=== Section Start ===

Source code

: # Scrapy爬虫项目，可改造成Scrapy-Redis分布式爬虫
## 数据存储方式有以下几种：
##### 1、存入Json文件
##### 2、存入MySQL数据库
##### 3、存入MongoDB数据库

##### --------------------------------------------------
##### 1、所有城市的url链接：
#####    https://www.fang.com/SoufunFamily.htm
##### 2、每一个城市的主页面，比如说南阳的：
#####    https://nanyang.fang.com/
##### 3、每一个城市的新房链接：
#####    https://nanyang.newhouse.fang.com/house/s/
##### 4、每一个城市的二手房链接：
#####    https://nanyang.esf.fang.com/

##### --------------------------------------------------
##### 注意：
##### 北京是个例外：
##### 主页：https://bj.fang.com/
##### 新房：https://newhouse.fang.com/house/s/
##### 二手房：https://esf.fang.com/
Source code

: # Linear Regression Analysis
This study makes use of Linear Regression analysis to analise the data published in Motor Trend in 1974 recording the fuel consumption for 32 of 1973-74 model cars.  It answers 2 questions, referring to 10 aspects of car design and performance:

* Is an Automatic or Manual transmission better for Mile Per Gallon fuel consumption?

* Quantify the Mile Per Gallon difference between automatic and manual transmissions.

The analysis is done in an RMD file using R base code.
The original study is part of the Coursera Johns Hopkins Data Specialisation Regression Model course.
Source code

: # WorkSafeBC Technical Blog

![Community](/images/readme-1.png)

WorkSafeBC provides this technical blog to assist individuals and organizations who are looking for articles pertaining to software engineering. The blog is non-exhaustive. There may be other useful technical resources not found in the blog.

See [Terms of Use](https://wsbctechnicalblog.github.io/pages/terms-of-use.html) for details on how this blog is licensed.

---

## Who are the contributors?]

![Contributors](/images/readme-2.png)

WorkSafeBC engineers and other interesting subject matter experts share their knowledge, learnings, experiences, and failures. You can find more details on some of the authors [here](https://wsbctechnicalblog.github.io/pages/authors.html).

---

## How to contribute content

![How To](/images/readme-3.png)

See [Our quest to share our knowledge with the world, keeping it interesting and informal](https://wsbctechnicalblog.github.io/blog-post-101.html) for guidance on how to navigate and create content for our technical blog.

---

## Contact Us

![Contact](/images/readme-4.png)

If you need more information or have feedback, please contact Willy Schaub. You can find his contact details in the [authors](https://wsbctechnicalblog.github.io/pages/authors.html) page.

=== Section End ===

WORK TASK: The answer must be a single number: how many lines in the records above contain the word "house".

RESPONSE BELOW: 2